= Freeze gelation =

Freeze-gelation, is a form of sol-gel processing of ceramics that enables a ceramic object to be fabricated in complex shapes, without the need for high-temperature sintering. The process is similar to freeze-casting.

The process is simple, but the science is, as of 2005, not well understood. The most common process involves the mixing of a silica solution with a filler powder. For example, if we were making a component out of alumina, aluminium oxide, then we would still use a silica sol, but alumina filler powder. The relative amounts used differ, normally between 3 and 4 times more filler than sol is added by weight.

A wetting agent is added, such that the filler powder disperses properly in the sol, which is mostly water. This makes the mixture doughy and stiff. The mixture is, however, highly thixotropic, so that when vibrated it turns liquid. The stiff dough is placed in a mold and the mold vibrated to liquefy the mixture, filling the mold and releasing any trapped air.

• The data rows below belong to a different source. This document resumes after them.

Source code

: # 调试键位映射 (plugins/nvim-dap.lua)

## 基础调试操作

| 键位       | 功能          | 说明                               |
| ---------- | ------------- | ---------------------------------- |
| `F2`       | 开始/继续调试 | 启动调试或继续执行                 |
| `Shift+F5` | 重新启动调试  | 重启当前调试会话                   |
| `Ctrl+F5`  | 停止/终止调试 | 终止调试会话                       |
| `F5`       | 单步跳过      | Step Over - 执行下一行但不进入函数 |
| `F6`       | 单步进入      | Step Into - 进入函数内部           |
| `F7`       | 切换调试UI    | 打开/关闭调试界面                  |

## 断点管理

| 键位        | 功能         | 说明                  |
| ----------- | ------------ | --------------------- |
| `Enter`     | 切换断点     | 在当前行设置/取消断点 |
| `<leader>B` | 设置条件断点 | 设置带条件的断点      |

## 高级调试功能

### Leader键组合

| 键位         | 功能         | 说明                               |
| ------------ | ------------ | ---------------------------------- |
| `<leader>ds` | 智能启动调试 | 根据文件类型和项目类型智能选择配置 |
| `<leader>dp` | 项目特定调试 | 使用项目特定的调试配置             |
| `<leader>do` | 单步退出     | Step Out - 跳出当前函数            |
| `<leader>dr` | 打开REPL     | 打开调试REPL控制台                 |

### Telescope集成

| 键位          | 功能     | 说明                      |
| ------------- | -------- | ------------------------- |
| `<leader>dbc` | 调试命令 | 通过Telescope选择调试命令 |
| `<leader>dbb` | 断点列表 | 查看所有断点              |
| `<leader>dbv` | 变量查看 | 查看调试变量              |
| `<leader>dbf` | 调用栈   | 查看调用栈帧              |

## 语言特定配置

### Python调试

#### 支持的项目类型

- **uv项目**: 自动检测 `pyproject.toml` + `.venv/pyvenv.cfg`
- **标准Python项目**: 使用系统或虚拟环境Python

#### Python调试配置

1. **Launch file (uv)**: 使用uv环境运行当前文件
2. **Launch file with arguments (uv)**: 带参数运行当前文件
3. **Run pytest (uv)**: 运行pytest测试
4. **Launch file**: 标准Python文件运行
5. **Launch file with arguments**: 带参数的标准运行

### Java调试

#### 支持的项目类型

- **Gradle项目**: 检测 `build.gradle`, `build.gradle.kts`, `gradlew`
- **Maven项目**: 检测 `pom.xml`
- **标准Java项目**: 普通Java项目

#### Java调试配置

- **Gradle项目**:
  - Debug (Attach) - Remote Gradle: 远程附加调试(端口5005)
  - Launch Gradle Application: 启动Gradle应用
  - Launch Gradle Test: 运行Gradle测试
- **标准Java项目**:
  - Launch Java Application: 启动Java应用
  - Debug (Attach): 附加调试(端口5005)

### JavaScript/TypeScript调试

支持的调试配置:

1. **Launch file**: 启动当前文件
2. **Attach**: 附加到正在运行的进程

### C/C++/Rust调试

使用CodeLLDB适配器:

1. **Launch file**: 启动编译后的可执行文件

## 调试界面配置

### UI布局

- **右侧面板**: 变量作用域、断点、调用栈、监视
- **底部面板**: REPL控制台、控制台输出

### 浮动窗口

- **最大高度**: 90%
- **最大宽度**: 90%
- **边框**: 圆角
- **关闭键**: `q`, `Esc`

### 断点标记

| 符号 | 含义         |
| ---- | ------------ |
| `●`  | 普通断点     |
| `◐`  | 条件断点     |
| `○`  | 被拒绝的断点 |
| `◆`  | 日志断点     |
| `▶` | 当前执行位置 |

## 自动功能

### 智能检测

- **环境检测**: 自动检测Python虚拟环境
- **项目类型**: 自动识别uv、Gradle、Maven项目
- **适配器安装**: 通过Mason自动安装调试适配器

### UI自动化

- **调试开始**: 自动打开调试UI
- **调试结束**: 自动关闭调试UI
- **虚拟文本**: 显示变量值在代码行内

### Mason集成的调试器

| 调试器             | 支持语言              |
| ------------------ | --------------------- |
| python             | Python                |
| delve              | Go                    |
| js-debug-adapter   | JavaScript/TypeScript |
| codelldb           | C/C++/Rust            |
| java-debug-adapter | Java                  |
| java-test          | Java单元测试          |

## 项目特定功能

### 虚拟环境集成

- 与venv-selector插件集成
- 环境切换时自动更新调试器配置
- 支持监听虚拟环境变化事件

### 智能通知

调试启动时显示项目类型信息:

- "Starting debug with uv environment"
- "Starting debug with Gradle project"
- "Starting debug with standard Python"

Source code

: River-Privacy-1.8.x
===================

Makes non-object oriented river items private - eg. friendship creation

The filled mold is then frozen. On freezing, silica precipitates from the sol, forming a gel. This gel holds the filler powder together in something approximating a sintering greenform. The component is then dried in a furnace, leaving the component.

The advantages of freeze-geleation over sintering are essentially cost-based. It doesn't require high pressure equipment or powerful furnaces (drying temperatures are only just above water's boiling point), yet it creates a useful product which takes the shape of the mold very accurately.

== History ==
In terms of being simply a process by which powder can be made into a monolith, freeze casting could be as old as the earth. A material called laminar opaline silica or LOS is believed to be formed by the freeze casting of volcanic ash, some soils containing the required sols to make the gel.

Artificially it is also an old process, having been known and studied for 100 years or more, but never brought to significant industrial application. Lottermoser, a German, wrote a paper on 'das Ausfrieren von Hydrosolen' (the Freezing of Hydrosols) in 1908. Through the 20th century various people have patented techniques using freeze-gelation, most being centred on the use of ceramics as refractory materials. A furnace lining brick, or an investment casting mold, can be easily fabricated using this method.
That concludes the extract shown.